Le 31 juillet 1959 était fondé ETA (Euskadi ta Askatasuna - Pays Basque et liberté), un mouvement révolutionnaire et indépendantiste en lutte contre le terrorisme du régime franquiste, puis contre l'Etat espagnol post-franquiste. L'organisation prenait comme symbole un serpent (représentant la sagesse, et par extension la politique) enroulé autour d'une hache (représentant la force, et par extension la lutte armée). 

ETA annonce en 2011 un cessez-le-feu "permanent, général et vérifiable" et son autodissolution en 2018.

Ce fut au prix d'un long et coûteux combat, 60 années de lutte contre l’État espagnol et pour un Pays basque socialiste et indépendant. L'histoire d'ETA est faite de propositions politiques, de stratégies politico-militaires et d’actions armées. D'ailleurs il est notable que les phases d’offensive armée interviennent à l’appui de négociations politiques dans une perspective de règlement du conflit. 

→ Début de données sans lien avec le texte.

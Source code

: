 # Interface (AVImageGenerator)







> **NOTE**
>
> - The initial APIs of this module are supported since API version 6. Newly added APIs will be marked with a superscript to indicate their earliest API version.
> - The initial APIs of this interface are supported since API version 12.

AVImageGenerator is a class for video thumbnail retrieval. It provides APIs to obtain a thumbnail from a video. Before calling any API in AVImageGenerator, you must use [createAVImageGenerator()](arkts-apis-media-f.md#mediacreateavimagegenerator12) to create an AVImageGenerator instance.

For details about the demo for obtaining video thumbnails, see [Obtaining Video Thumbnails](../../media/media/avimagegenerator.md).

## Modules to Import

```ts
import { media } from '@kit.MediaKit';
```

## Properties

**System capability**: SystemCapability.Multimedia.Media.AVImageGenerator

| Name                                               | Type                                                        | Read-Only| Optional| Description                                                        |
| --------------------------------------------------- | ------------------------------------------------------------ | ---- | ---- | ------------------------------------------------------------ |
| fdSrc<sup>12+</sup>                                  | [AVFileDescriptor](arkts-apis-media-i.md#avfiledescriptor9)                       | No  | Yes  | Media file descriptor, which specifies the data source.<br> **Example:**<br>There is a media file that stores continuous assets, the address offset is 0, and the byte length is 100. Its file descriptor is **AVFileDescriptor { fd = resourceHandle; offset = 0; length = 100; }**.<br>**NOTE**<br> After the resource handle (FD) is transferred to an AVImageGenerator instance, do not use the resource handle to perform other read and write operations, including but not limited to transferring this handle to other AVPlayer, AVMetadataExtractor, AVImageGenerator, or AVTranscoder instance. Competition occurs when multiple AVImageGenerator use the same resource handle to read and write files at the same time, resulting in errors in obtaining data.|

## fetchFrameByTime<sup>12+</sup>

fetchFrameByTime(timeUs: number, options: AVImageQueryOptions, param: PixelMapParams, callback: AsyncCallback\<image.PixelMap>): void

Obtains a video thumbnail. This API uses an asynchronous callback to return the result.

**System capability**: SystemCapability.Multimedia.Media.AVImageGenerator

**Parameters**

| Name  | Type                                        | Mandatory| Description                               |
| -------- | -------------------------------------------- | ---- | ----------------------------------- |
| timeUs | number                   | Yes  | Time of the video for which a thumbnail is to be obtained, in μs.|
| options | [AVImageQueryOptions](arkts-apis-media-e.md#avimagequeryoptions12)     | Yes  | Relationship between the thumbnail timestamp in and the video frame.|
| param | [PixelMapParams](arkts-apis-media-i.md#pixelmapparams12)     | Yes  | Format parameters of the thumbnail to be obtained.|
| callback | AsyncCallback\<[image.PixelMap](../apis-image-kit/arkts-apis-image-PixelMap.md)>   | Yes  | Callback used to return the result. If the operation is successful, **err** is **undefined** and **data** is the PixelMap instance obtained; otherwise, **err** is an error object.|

Loin d’être la "bande terroriste" que les médias espagnols et français se plaisent à dépeindre, ETA s’efforce d’intervenir dans le champ politique comme un acteur à part entière, porteur d’une stratégie politique (politico-militaire), et déploie son action sur les plans politiques, militaires et sociaux avec des moyens d’action pour une large part illégaux. ETA pratique, de façon privilégiée, le ciblage des victimes. Même s'il y eut des victimes "collatérales".

 

Par ailleurs il est clair qu'ETA a connu des périodes historiques différentes en 60 ans. La période de la lutte contre le franquisme, puis pendant la "transition", puis la guerre d'usure (terrorisme d'ETA et terrorisme d'Etat) et enfin le chemin de l'abandon de la lutte armée et de l'affirmation de la lutte politique. Reste donc que les évolutions stratégiques opérées par ETA, confirment qu'au sein de l'organisation, le politique a prévalut sur le militaire.

Il faut noter également que, plusieurs fois, les solutions politiques étaient sabotées par le pouvoir espagnol (arrestations des négociateurs, révélations publiques...). Sans parler du terrorisme anti-ETA par des groupes mêlant policiers, truands et militants d'extrême-droite, véritables "escadrons de la mort" comme les GAL de sinistre mémoire. Ajoutons que la "guerre sale" contre ETA fut menée des deux côtés de la frontière par les gouvernements espagnol et français.

 

L'histoire d'ETA n'est pas unilatérale, l'organisation réagit au contexte dans lequel elle se meut. Ainsi au début des années 2000, l’attaque contre la gauche abertzale prend la forme d’interdictions légales de partis (Herri Batasuna), d’associations (Jarrai/Haika, Segi, Xaki, Gestoras Pro Amnistía), de l’assemblée des maires et des conseilleurs municipaux (Udalbiltza), de syndicats (Langile Abertzaleen Batzordeak - LAB), de journaux (Egin, Gara, Ardi beltza, Euskaldunon Egunkaria) . Elle s’incarne également dans "l’Accord pour les libertés et contre le terrorisme" signé entre le Parti populaire et le Parti socialiste à Madrid. Enfin, l’offensive antiterroriste du gouvernement espagnol met à profit les attentats du 11 septembre à New-York et du 11 mars à Madrid  pour mobiliser contre ETA qui n'a rien à voir avec eux. La presse participe bien évidemment à cette offensive. Et ETA, tout en montrant son existence, est obligé de tenir compte de cette donne nouvelle.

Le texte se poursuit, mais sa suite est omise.